## EXERCISE BRIEF
Which of the lines in the data below contain the string "интерфейс"? Copy each of them.

Collected data
[Start of section]
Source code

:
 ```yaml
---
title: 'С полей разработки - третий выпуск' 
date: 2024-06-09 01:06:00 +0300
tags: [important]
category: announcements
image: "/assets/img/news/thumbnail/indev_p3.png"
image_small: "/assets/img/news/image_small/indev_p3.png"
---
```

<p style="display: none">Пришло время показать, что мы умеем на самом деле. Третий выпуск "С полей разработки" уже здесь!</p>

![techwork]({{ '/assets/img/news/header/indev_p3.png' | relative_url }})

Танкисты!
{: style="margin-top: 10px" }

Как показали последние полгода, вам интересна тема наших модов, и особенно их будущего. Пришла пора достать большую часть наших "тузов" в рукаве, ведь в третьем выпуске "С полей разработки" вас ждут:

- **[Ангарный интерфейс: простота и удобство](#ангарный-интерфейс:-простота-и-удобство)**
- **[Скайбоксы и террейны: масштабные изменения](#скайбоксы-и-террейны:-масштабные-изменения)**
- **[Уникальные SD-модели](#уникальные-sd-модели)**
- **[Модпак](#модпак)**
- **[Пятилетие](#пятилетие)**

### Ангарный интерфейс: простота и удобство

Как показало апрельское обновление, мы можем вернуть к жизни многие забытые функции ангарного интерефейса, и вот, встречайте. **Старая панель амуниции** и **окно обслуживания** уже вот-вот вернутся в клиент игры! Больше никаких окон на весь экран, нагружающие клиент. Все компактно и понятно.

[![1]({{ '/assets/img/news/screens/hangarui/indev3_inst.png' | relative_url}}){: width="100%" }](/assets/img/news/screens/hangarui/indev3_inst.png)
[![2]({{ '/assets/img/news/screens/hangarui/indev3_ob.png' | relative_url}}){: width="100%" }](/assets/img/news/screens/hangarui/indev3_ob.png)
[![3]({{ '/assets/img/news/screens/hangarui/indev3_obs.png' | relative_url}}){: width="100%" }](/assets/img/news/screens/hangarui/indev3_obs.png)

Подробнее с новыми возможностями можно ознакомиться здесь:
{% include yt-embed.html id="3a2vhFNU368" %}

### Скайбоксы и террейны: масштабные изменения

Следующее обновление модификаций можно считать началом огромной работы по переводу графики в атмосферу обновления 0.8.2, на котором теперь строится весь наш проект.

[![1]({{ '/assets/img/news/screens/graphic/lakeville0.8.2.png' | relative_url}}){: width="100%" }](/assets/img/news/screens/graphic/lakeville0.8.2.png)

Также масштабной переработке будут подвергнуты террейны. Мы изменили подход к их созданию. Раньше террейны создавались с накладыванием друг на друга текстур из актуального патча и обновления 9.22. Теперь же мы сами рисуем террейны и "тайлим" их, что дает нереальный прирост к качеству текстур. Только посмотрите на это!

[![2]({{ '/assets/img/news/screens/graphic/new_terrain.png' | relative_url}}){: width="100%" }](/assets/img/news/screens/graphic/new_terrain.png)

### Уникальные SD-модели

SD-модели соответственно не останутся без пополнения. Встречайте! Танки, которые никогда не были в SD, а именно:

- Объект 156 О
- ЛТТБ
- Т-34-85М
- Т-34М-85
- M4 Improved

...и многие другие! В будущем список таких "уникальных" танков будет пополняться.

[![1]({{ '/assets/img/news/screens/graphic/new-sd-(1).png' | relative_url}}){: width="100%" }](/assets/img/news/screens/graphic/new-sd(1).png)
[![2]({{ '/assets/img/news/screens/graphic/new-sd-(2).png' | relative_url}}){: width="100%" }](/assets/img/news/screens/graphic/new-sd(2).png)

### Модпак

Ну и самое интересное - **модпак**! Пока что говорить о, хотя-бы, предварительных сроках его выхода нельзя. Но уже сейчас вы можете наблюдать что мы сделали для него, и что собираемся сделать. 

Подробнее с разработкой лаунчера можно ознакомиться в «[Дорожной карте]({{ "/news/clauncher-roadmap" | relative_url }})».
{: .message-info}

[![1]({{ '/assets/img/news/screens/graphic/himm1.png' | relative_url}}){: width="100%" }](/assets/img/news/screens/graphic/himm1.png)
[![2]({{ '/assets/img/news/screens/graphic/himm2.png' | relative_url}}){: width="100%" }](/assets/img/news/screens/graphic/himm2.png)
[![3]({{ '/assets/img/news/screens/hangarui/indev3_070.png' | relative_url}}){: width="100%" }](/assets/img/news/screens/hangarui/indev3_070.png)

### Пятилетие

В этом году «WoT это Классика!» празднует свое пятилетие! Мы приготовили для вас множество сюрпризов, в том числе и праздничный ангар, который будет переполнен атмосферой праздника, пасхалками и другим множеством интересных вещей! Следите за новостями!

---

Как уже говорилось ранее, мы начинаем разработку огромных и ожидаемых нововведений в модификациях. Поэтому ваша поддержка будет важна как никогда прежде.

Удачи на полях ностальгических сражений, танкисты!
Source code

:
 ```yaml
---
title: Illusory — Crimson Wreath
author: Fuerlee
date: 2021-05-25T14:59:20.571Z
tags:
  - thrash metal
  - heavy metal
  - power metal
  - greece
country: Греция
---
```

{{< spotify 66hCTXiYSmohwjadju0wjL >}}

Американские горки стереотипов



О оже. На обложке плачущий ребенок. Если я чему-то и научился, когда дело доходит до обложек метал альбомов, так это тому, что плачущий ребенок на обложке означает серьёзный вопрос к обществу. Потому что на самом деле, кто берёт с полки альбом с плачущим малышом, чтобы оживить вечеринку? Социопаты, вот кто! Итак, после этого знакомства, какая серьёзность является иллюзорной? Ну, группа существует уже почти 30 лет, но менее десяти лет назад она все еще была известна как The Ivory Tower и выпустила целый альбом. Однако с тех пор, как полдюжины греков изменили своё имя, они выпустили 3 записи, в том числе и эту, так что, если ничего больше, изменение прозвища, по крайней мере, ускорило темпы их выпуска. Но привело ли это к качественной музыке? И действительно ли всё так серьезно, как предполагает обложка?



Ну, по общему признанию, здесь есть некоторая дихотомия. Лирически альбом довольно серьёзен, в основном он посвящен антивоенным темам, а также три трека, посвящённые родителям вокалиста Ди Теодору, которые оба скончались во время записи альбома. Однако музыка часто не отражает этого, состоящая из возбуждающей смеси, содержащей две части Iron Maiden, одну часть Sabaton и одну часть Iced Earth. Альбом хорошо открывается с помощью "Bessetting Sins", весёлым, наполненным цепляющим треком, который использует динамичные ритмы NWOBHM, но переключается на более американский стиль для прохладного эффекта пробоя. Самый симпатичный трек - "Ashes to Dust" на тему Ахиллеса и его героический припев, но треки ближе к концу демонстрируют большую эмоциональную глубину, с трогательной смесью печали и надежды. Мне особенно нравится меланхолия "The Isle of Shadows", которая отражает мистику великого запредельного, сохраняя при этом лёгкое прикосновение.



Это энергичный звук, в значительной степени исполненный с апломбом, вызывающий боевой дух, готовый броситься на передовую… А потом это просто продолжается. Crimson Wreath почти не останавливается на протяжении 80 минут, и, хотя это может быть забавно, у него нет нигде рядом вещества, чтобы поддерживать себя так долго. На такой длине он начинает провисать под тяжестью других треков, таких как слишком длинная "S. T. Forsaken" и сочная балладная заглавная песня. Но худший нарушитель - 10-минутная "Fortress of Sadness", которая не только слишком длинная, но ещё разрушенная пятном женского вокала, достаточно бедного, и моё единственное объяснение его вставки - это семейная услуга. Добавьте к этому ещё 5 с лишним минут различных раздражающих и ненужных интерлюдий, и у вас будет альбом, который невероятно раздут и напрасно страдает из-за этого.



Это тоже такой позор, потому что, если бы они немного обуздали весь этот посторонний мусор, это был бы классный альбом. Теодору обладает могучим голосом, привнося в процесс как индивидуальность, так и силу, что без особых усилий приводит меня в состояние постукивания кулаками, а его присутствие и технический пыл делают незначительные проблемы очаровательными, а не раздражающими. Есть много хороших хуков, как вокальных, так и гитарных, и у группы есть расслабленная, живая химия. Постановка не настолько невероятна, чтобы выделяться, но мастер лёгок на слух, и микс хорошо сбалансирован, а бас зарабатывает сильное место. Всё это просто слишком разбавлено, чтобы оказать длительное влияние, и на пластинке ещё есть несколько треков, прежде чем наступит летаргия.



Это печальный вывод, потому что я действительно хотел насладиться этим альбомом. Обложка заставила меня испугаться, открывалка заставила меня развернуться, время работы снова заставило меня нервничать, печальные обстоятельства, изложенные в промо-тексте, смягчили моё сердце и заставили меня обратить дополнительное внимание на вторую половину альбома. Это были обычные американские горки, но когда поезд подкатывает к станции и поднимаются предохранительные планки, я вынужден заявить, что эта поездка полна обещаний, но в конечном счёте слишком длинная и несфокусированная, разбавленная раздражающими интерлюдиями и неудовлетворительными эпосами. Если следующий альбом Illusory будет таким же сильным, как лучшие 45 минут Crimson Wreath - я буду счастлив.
[End of section]
## PROBLEM SOLUTION
- **[Ангарный интерфейс: простота и удобство](#ангарный-интерфейс:-простота-и-удобство)**
### Ангарный интерфейс: простота и удобство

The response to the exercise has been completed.